▶ Your task
Only the lines that hold "发送Http请求" should be in the answer, each copied from the data below.

▶ Supplied entries
──────────────────────────────

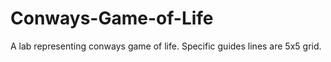 # Conways-Game-of-Life
A lab representing conways game of life. Specific guides lines are 5x5 grid. 

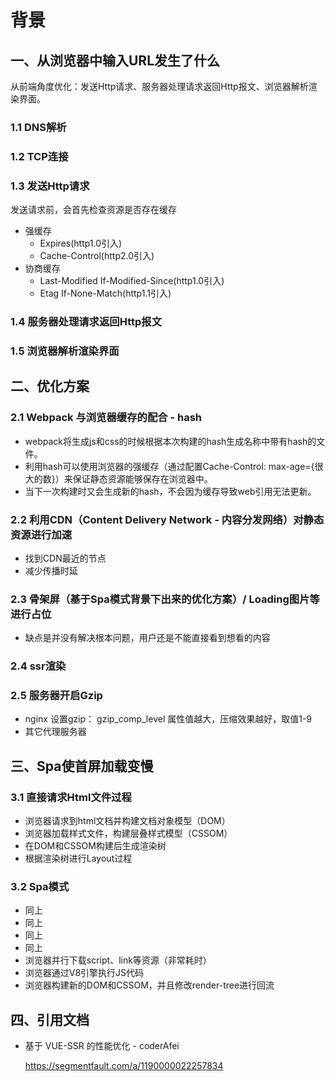 # 背景

## 一、从浏览器中输入URL发生了什么

从前端角度优化：发送Http请求、服务器处理请求返回Http报文、浏览器解析渲染界面。

### 1.1 DNS解析

### 1.2 TCP连接

### 1.3 发送Http请求

发送请求前，会首先检查资源是否存在缓存
- 强缓存
  + Expires(http1.0引入)
  + Cache-Control(http2.0引入)
- 协商缓存
  - Last-Modified If-Modified-Since(http1.0引入)
  - Etag If-None-Match(http1.1引入)

### 1.4 服务器处理请求返回Http报文

### 1.5 浏览器解析渲染界面

## 二、优化方案

### 2.1 Webpack 与浏览器缓存的配合 - hash

+ webpack将生成js和css的时候根据本次构建的hash生成名称中带有hash的文件。
+ 利用hash可以使用浏览器的强缓存（通过配置Cache-Control: max-age={很大的数}）来保证静态资源能够保存在浏览器中。
+ 当下一次构建时又会生成新的hash，不会因为缓存导致web引用无法更新。

### 2.2 利用CDN（Content Delivery Network - 内容分发网络）对静态资源进行加速

+ 找到CDN最近的节点
+ 减少传播时延

### 2.3 骨架屏（基于Spa模式背景下出来的优化方案）/ Loading图片等进行占位

+ 缺点是并没有解决根本问题，用户还是不能直接看到想看的内容

### 2.4 ssr渲染

### 2.5 服务器开启Gzip

+ nginx 设置gzip： gzip_comp_level 属性值越大，压缩效果越好，取值1-9
+ 其它代理服务器

## 三、Spa使首屏加载变慢

### 3.1 直接请求Html文件过程

+ 浏览器请求到html文档并构建文档对象模型（DOM）
+ 浏览器加载样式文件，构建层叠样式模型（CSSOM）
+ 在DOM和CSSOM构建后生成渲染树
+ 根据渲染树进行Layout过程

### 3.2 Spa模式

+ 同上
+ 同上
+ 同上
+ 同上
+ 浏览器并行下载script、link等资源（非常耗时）
+ 浏览器通过V8引擎执行JS代码
+ 浏览器构建新的DOM和CSSOM，并且修改render-tree进行回流

## 四、引用文档

+ 基于 VUE-SSR 的性能优化 - coderAfei

  https://segmentfault.com/a/1190000022257834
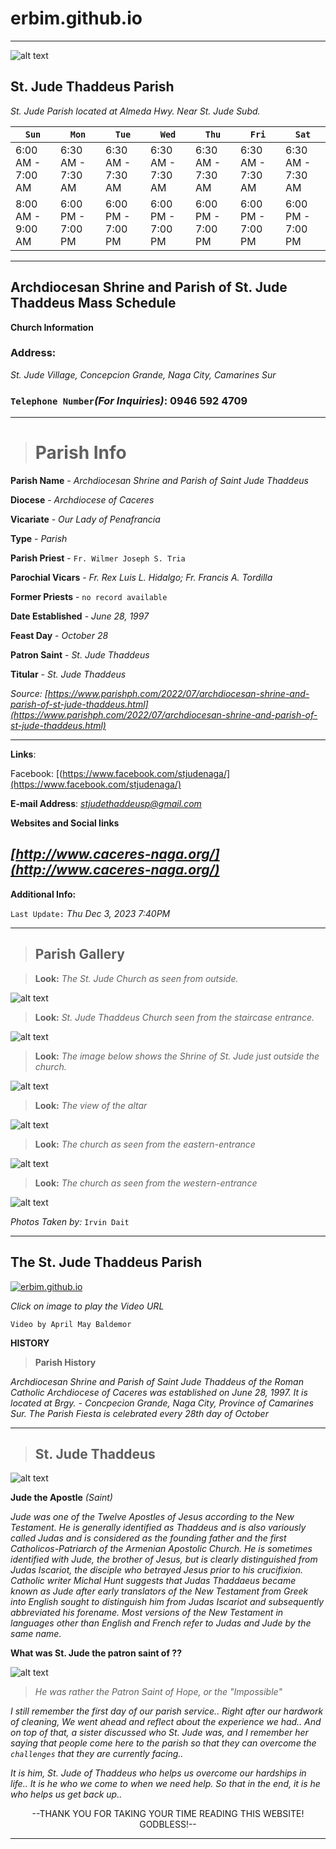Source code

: # erbim.github.io
***
![alt text](https://upload.wikimedia.org/wikipedia/commons/4/44/St_jude_naga_city.JPG)

## **St. Jude Thaddeus Parish**
*St. Jude Parish located at Almeda Hwy. Near St. Jude Subd.*


| `Sun` | `Mon` | `Tue` | `Wed` | `Thu` | `Fri` | `Sat` |
| --- | --- | --- | --- | --- | --- | --- |
|   6:00 AM - 7:00 AM   |   6:30 AM - 7:30 AM   |   6:30 AM - 7:30 AM   |   6:30 AM - 7:30 AM   |   6:30 AM - 7:30 AM   |   6:30 AM - 7:30 AM   |   6:30 AM - 7:30 AM   |
| 8:00 AM - 9:00 AM | 6:00 PM - 7:00 PM | 6:00 PM - 7:00 PM | 6:00 PM - 7:00 PM | 6:00 PM - 7:00 PM | 6:00 PM - 7:00 PM | 6:00 PM - 7:00 PM |


***

## Archdiocesan Shrine and Parish of St. Jude Thaddeus Mass Schedule
**Church Information**


### Address:
*St. Jude Village, Concepcion Grande, Naga City, Camarines Sur*



### `Telephone Number`*(For Inquiries)*: **0946 592 4709**

---
> # Parish Info

**Parish Name** - *Archdiocesan Shrine and Parish of Saint Jude Thaddeus*

**Diocese** - *Archdiocese of Caceres*

**Vicariate** - *Our Lady of Penafrancia*

**Type** - *Parish*

**Parish Priest** - `Fr. Wilmer Joseph S. Tria`

**Parochial Vicars** - *Fr. Rex Luis L. Hidalgo; Fr. Francis A. Tordilla*

**Former Priests** - `no record available`

**Date Established** - *June 28, 1997*

**Feast Day** - *October 28*

**Patron Saint** - *St. Jude Thaddeus*

**Titular** - *St. Jude Thaddeus*

*Source: [https://www.parishph.com/2022/07/archdiocesan-shrine-and-parish-of-st-jude-thaddeus.html](https://www.parishph.com/2022/07/archdiocesan-shrine-and-parish-of-st-jude-thaddeus.html)*

---

 **Links**: 

Facebook:  [(https://www.facebook.com/stjudenaga/](https://www.facebook.com/stjudenaga/)

**E-mail Address**: *stjudethaddeusp@gmail.com*

 **Websites and Social links**

*[http://www.caceres-naga.org/](http://www.caceres-naga.org/)*
---

 **Additional Info:**

`Last Update:` *Thu Dec 3, 2023 7:40PM*

***

> ## Parish Gallery

>**Look:** *The St. Jude Church as seen from outside.*

![alt text](https://scontent.xx.fbcdn.net/v/t1.15752-9/403404019_632527422422061_3342247115026804191_n.jpg?stp=dst-jpg_p403x403&_nc_cat=105&ccb=1-7&_nc_sid=510075&_nc_eui2=AeGERsfLXeV72jWyLacSCeK5_3WiVwlJCw__daJXCUkLD4piF0PRVQWLQgiqHRkjo8huLurfRWSpIIftOgohcT64&_nc_ohc=aKxGztzsJmUAX9ReSaT&_nc_ad=z-m&_nc_cid=0&_nc_ht=scontent.xx&oh=03_AdTdwhS8Xo_pAG7Ar6a9keUTOBy11syzgcT-RanVibiwyw&oe=6593CCEB)

>**Look:** *St. Jude Thaddeus Church seen from the staircase entrance.*

![alt text](https://scontent.xx.fbcdn.net/v/t1.15752-9/403403989_886362762693247_6119081575896694777_n.jpg?stp=dst-jpg_p403x403&_nc_cat=109&ccb=1-7&_nc_sid=510075&_nc_eui2=AeEVFpOHcqqXPhJelbOzgvYMTuR0Cyj4325O5HQLKPjfbqv23KbVd3haDBezQMJtyBcRhCTC6OzjSp718qtAXKZb&_nc_ohc=hI3lppYHrs0AX_5OL-h&_nc_ad=z-m&_nc_cid=0&_nc_ht=scontent.xx&oh=03_AdSB_lfRFd4WiTLHHxS6lMluQluElPbV0LtRs4b8DZ4-Qg&oe=6593EF76)

>**Look:** *The image below shows the Shrine of St. Jude just outside the church.*

![alt text](https://scontent.xx.fbcdn.net/v/t1.15752-9/370144810_660181816266873_2605214686371753108_n.jpg?stp=dst-jpg_p403x403&_nc_cat=109&ccb=1-7&_nc_sid=510075&_nc_eui2=AeHQa57CpLTllkihlVn2iJQ7ElweKGcWfkUSXB4oZxZ-Rc_afhv_DWqJvTMj0UuOX0ZSbIyWqX4itMuqG9LbLKab&_nc_ohc=eTIA2JtUNlUAX965vck&_nc_oc=AQkk0yZZoHLg9qyQ2H9d3VACSwahTrMO6ujhz6BJPJJVlhGwAsg4JtZHIL4BcKUZg2TpffLrrxQCAGySIhlG1UJX&_nc_ad=z-m&_nc_cid=0&_nc_ht=scontent.xx&oh=03_AdSt9g5dMtH79g3rjgaxekBeu7kYzmVR938jbpD4i830og&oe=6593D603)

>**Look:** *The view of the altar*

![alt text](https://scontent.xx.fbcdn.net/v/t1.15752-9/393895549_734895372008611_6548804495980432070_n.jpg?stp=dst-jpg_p403x403&_nc_cat=104&ccb=1-7&_nc_sid=510075&_nc_eui2=AeFhSF0yXV_l-RbcTJyMNA1S1AGGryOGqhfUAYavI4aqF_nYhLxVr7N076qEMSwdi-xRkmuJJkZSblgvuqLQwdgC&_nc_ohc=ou2MwKb0epEAX8Vm8DN&_nc_oc=AQkZszD7vA9AhL0pOIYmU-0fo-YuXAndS8nO6A4U2to5BR4-oFOOZjoJlzgv4iiH3CIZjXOjlDGjYaeACFQ4WKBc&_nc_ad=z-m&_nc_cid=0&_nc_ht=scontent.xx&oh=03_AdRl6geckiEhpf2ap8ThoODHnAnrRnheF4Aj-ViUI302kQ&oe=6593D6E2)

>**Look:** *The church as seen from the eastern-entrance*

![alt text](https://scontent.xx.fbcdn.net/v/t1.15752-9/403418172_1378132199800528_7652041399142850084_n.jpg?stp=dst-jpg_p403x403&_nc_cat=110&ccb=1-7&_nc_sid=510075&_nc_eui2=AeHAtjpL06Tkh73UxGWaa3gQuTqOre7RqlK5Oo6t7tGqUm9NHkllBhK5-cvH_eGnGpQ4q01wR1pRNSAHJ3ylWI0S&_nc_ohc=OUkSTs1V4uYAX8nMUnn&_nc_ad=z-m&_nc_cid=0&_nc_ht=scontent.xx&oh=03_AdROyhNn5OvWm49iRsxM9MqTrF1OFHVOSM7Lc9_L-3zK-g&oe=6593D70D)

>**Look:** *The church as seen from the western-entrance*

![alt text](https://scontent.xx.fbcdn.net/v/t1.15752-9/403405971_1992886427751614_6464511101388994655_n.jpg?stp=dst-jpg_p403x403&_nc_cat=107&ccb=1-7&_nc_sid=510075&_nc_eui2=AeHjsfvdweCnYl8SU5NG1jStpS1YeOQm2TKlLVh45CbZMr5teAnS4LAopy1scniCHQCLyZPIN6L7sFlkfOISDqcS&_nc_ohc=qLvIQmmRcAkAX9g3bPB&_nc_ad=z-m&_nc_cid=0&_nc_ht=scontent.xx&oh=03_AdQ-Yysv0v3wz8ah_qptg0BenuZJk-2_oIo34NjqqSroeA&oe=6593E629)

*Photos Taken by:* `Irvin Dait`

***



## The St. Jude Thaddeus Parish
[![erbim.github.io](https://img.youtube.com/vi/ffU-w7QWGZY/0.jpg)](https://www.youtube.com/watch?v=ffU-w7QWGZY)
 
  *Click on image to play the Video URL*

 `Video by April May Baldemor`

 **HISTORY**
> **Parish History**
 
*Archdiocesan Shrine and Parish of Saint Jude Thaddeus of the Roman Catholic Archdiocese of Caceres was established on June 28, 1997. It is located at Brgy.  - Concpecion Grande, Naga City, Province of Camarines Sur. The Parish Fiesta is celebrated every 28th day of October*


---
> ## St. Jude Thaddeus
![alt text](https://i.ytimg.com/vi/cuomhYIFf0U/maxresdefault.jpg
) 

 **Jude the Apostle** *(Saint)*

*Jude was one of the Twelve Apostles of Jesus according to the New Testament. He is generally identified as Thaddeus and is also variously called Judas and is considered as the founding father and the first Catholicos-Patriarch of the Armenian Apostolic Church. He is sometimes identified with Jude, the brother of Jesus, but is clearly distinguished from Judas Iscariot, the disciple who betrayed Jesus prior to his crucifixion. Catholic writer Michal Hunt suggests that Judas Thaddaeus became known as Jude after early translators of the New Testament from Greek into English sought to distinguish him from Judas Iscariot and subsequently abbreviated his forename. Most versions of the New Testament in languages other than English and French refer to Judas and Jude by the same name.*


  **What was St. Jude the patron saint of ??**


![alt text](https://upload.wikimedia.org/wikipedia/commons/thumb/4/4f/Anthonis_van_Dyck%2C_%2C_Kunsthistorisches_Museum_Wien%2C_Gem%C3%A4ldegalerie_-_Apostel_Judas_Thadd%C3%A4us_-_GG_6809_-_Kunsthistorisches_Museum.jpg/220px-Anthonis_van_Dyck%2C_%2C_Kunsthistorisches_Museum_Wien%2C_Gem%C3%A4ldegalerie_-_Apostel_Judas_Thadd%C3%A4us_-_GG_6809_-_Kunsthistorisches_Museum.jpg
   ) 
  
   > *He was rather the Patron Saint of Hope, or the "Impossible"*

*I still remember the first day of our parish service.. Right after our hardwork of cleaning, We went ahead and reflect about the experience we had.. And on top of that, a sister discussed who St. Jude was, and I remember her saying that people come here to the parish so that they can overcome the `challenges` that they are currently facing..*

*It is him, St. Jude of Thaddeus who helps us overcome our hardships in life.. It is he who we come to when we need help. So that in the end, it is he who helps us get back up..*






<p align="center">
 --THANK YOU FOR TAKING YOUR TIME READING THIS WEBSITE! GODBLESS!--
</p>

***

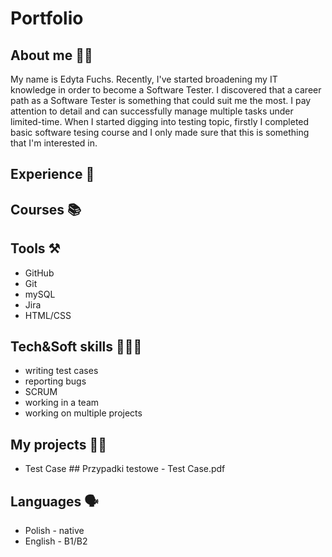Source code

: # Portfolio

## About me 🙋‍♀️
My name is Edyta Fuchs. Recently, I've started broadening my IT knowledge in order to become a Software Tester. 
I discovered that a career path as a Software Tester is something that could suit me the most. 
I pay attention to detail and can successfully manage multiple tasks under limited-time.
When I started digging into testing topic, firstly I completed basic software tesing course and I only made sure that this is something that I'm interested in. 

## Experience 💼


## Courses 📚


## Tools ⚒
- GitHub
- Git
- mySQL
- Jira
- HTML/CSS

## Tech&Soft skills 👩🏼‍🎓
- writing test cases
- reporting bugs
- SCRUM
- working in a team
- working on multiple projects

## My projects 👩‍💻
- Test Case ## Przypadki testowe - Test Case.pdf 

## Languages 🗣
- Polish - native
- English - B1/B2
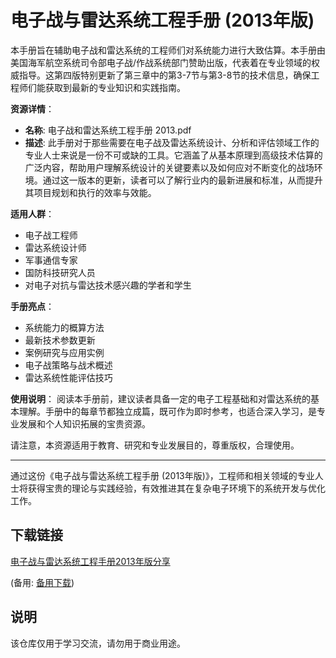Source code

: # **电子战与雷达系统工程手册 (2013年版)**

本手册旨在辅助电子战和雷达系统的工程师们对系统能力进行大致估算。本手册由美国海军航空系统司令部电子战/作战系统部门赞助出版，代表着在专业领域的权威指导。这第四版特别更新了第三章中的第3-7节与第3-8节的技术信息，确保工程师们能获取到最新的专业知识和实践指南。

**资源详情**：

- **名称**: 电子战和雷达系统工程手册 2013.pdf
- **描述**: 此手册对于那些需要在电子战及雷达系统设计、分析和评估领域工作的专业人士来说是一份不可或缺的工具。它涵盖了从基本原理到高级技术估算的广泛内容，帮助用户理解系统设计的关键要素以及如何应对不断变化的战场环境。通过这一版本的更新，读者可以了解行业内的最新进展和标准，从而提升其项目规划和执行的效率与效能。

**适用人群**：
- 电子战工程师
- 雷达系统设计师
- 军事通信专家
- 国防科技研究人员
- 对电子对抗与雷达技术感兴趣的学者和学生

**手册亮点**：
- 系统能力的概算方法
- 最新技术参数更新
- 案例研究与应用实例
- 电子战策略与战术概述
- 雷达系统性能评估技巧

**使用说明**：
阅读本手册前，建议读者具备一定的电子工程基础和对雷达系统的基本理解。手册中的每章节都独立成篇，既可作为即时参考，也适合深入学习，是专业发展和个人知识拓展的宝贵资源。

请注意，本资源适用于教育、研究和专业发展目的，尊重版权，合理使用。

---

通过这份《电子战与雷达系统工程手册 (2013年版)》，工程师和相关领域的专业人士将获得宝贵的理论与实践经验，有效推进其在复杂电子环境下的系统开发与优化工作。

## 下载链接
[电子战与雷达系统工程手册2013年版分享](https://pan.quark.cn/s/1d29a3c82bf7) 

(备用: [备用下载](https://pan.baidu.com/s/1n3EWF6BEGaAqhQgjLSOzPQ?pwd=1234))

## 说明

该仓库仅用于学习交流，请勿用于商业用途。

──────────────────────────────

▶ Expected answer
从前端角度优化：发送Http请求、服务器处理请求返回Http报文、浏览器解析渲染界面。
### 1.3 发送Http请求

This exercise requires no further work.